PROBLEM STATEMENT =>
In the listing below, look for "comparison" and copy every line that has it.

PROVIDED ENTRIES =>

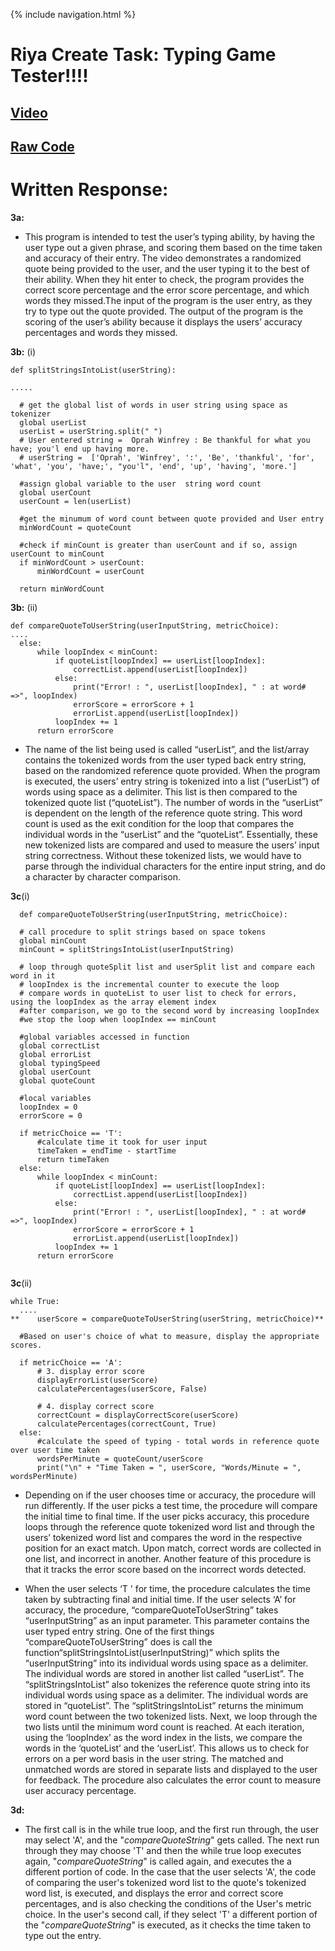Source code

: {% include navigation.html %}
# Riya Create Task: Typing Game Tester!!!!
## [Video](https://drive.google.com/file/d/1V4CgI6JvoveDZCwnLKqA1N90FTXYzUBP/view)
## [Raw Code](https://github.com/ranand2445/curly-knife/commit/823600dc803c3b7a939f67483e915e63d45c1865)

# Written Response:
**3a:**
- This program is intended to test the user’s typing ability, by having the user type out a given phrase, and scoring them based on the time taken and accuracy of their entry. The video demonstrates a randomized quote being provided to the user, and the user typing it to the best of their ability. When they hit enter to check, the program provides the correct score percentage and the error score percentage, and which words they missed.The input of the program is the user entry, as they try to type out the quote provided. The output of the program is the scoring of the user’s ability because it displays the users’ accuracy percentages and words they missed. 

**3b:** (i) 
  ```
def splitStringsIntoList(userString):

 .....

    # get the global list of words in user string using space as tokenizer
    global userList
    userList = userString.split(" ")
    # User entered string =  Oprah Winfrey : Be thankful for what you have; you'l end up having more.
    # userString =  ['Oprah', 'Winfrey', ':', 'Be', 'thankful', 'for', 'what', 'you', 'have;', "you'l", 'end', 'up', 'having', 'more.']

    #assign global variable to the user  string word count
    global userCount
    userCount = len(userList)

    #get the minumum of word count between quote provided and User entry
    minWordCount = quoteCount

    #check if minCount is greater than userCount and if so, assign userCount to minCount
    if minWordCount > userCount:
        minWordCount = userCount

    return minWordCount
  ```
**3b:** (ii) 
  ```
def compareQuoteToUserString(userInputString, metricChoice):
....
    else:
        while loopIndex < minCount:
            if quoteList[loopIndex] == userList[loopIndex]:
                correctList.append(userList[loopIndex])
            else:
                print("Error! : ", userList[loopIndex], " : at word# =>", loopIndex)
                errorScore = errorScore + 1
                errorList.append(userList[loopIndex])
            loopIndex += 1
        return errorScore
   ```
- The name of the list being used is called “userList”, and the list/array contains the tokenized words from the user typed back entry string, based on the randomized reference quote provided. When the program is executed, the users’ entry string is tokenized into a list (“userList”) of words using space as a delimiter. This list is then compared to the tokenized quote list (“quoteList”). The number of words in the “userList” is dependent on the length of the reference quote string. This word count is used as the exit condition for the loop that compares the individual words in the “userList” and the “quoteList”. Essentially, these new tokenized lists are compared and used to measure the users’ input string correctness. Without these tokenized lists, we would have to parse through the individual characters for the entire input string, and do a character by character comparison.

**3c**(i)
  ```
    def compareQuoteToUserString(userInputString, metricChoice):

    # call procedure to split strings based on space tokens
    global minCount
    minCount = splitStringsIntoList(userInputString)

    # loop through quoteSplit list and userSplit list and compare each word in it
    # loopIndex is the incremental counter to execute the loop
    # compare words in quoteList to user list to check for errors,  using the loopIndex as the array element index
    #after comparison, we go to the second word by increasing loopIndex
    #we stop the loop when loopIndex == minCount

    #global variables accessed in function
    global correctList
    global errorList
    global typingSpeed
    global userCount
    global quoteCount

    #local variables
    loopIndex = 0
    errorScore = 0

    if metricChoice == 'T':
        #calculate time it took for user input
        timeTaken = endTime - startTime
        return timeTaken
    else:
        while loopIndex < minCount:
            if quoteList[loopIndex] == userList[loopIndex]:
                correctList.append(userList[loopIndex])
            else:
                print("Error! : ", userList[loopIndex], " : at word# =>", loopIndex)
                errorScore = errorScore + 1
                errorList.append(userList[loopIndex])
            loopIndex += 1
        return errorScore
    
 ```
**3c**(ii) 
  ```
  while True:
    ....
**    userScore = compareQuoteToUserString(userString, metricChoice)**

    #Based on user's choice of what to measure, display the appropriate scores.

    if metricChoice == 'A':
        # 3. display error score
        displayErrorList(userScore)
        calculatePercentages(userScore, False)

        # 4. display correct score
        correctCount = displayCorrectScore(userScore)
        calculatePercentages(correctCount, True)
    else:
        #calculate the speed of typing - total words in reference quote over user time taken
        wordsPerMinute = quoteCount/userScore
        print("\n" + "Time Taken = ", userScore, "Words/Minute = ", wordsPerMinute)
   ```
- Depending on if the user chooses time or accuracy, the procedure will run differently. If the user picks a test time, the procedure will compare the initial time to final time. If the user picks accuracy, this procedure loops through the reference quote tokenized word list and through the users’ tokenized word list and compares the word in the respective position for an exact match. Upon match, correct words are collected in one list, and incorrect in another. Another feature of this procedure is that it tracks the error score based on the incorrect words detected. 

- When the user selects ‘T ' for time, the procedure calculates the time taken by subtracting final and initial time. If the user selects ‘A’ for accuracy, the procedure, “compareQuoteToUserString” takes “userInputString” as an input parameter. This parameter contains the user typed entry string. One of the first things “compareQuoteToUserString” does is call the function“splitStringsIntoList(userInputString)” which splits the “userInputString” into its individual words using space as a delimiter. The individual words are stored in another list called “userList”. The “splitStringsIntoList” also tokenizes the reference quote string into its individual words using space as a delimiter. The individual words are stored in “quoteList”. The “splitStringsIntoList” returns the minimum word count between the two tokenized lists. Next, we loop through the two lists until the minimum word count is reached. At each iteration, using the ‘loopIndex’ as the word index in the lists, we compare the words in the ‘quoteList’ and the ‘userList’. This allows us to check for errors on a per word basis in the user string. The matched and unmatched words are stored in separate lists and displayed to the user for feedback. The procedure also calculates the error count to measure user accuracy percentage.

**3d:** 
- The first call is in the while true loop, and the first run through, the user may select 'A', and the "_compareQuoteString_" gets called. The next run through they may choose 'T' and then the while true loop executes again, "_compareQuoteString_" is called again, and executes the a different portion of code. In the case that the user selects 'A', the code of comparing the user's tokenized word list to the quote's tokenized word list, is executed, and displays the error and correct score percentages, and is also checking the conditions of the User's metric choice. In the user's second call, if they select 'T' a different portion of the  "_compareQuoteString_"  is executed, as it checks the time taken to type out the entry.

TASK OUTPUT =>
- The name of the list being used is called “userList”, and the list/array contains the tokenized words from the user typed back entry string, based on the randomized reference quote provided. When the program is executed, the users’ entry string is tokenized into a list (“userList”) of words using space as a delimiter. This list is then compared to the tokenized quote list (“quoteList”). The number of words in the “userList” is dependent on the length of the reference quote string. This word count is used as the exit condition for the loop that compares the individual words in the “userList” and the “quoteList”. Essentially, these new tokenized lists are compared and used to measure the users’ input string correctness. Without these tokenized lists, we would have to parse through the individual characters for the entire input string, and do a character by character comparison.
    #after comparison, we go to the second word by increasing loopIndex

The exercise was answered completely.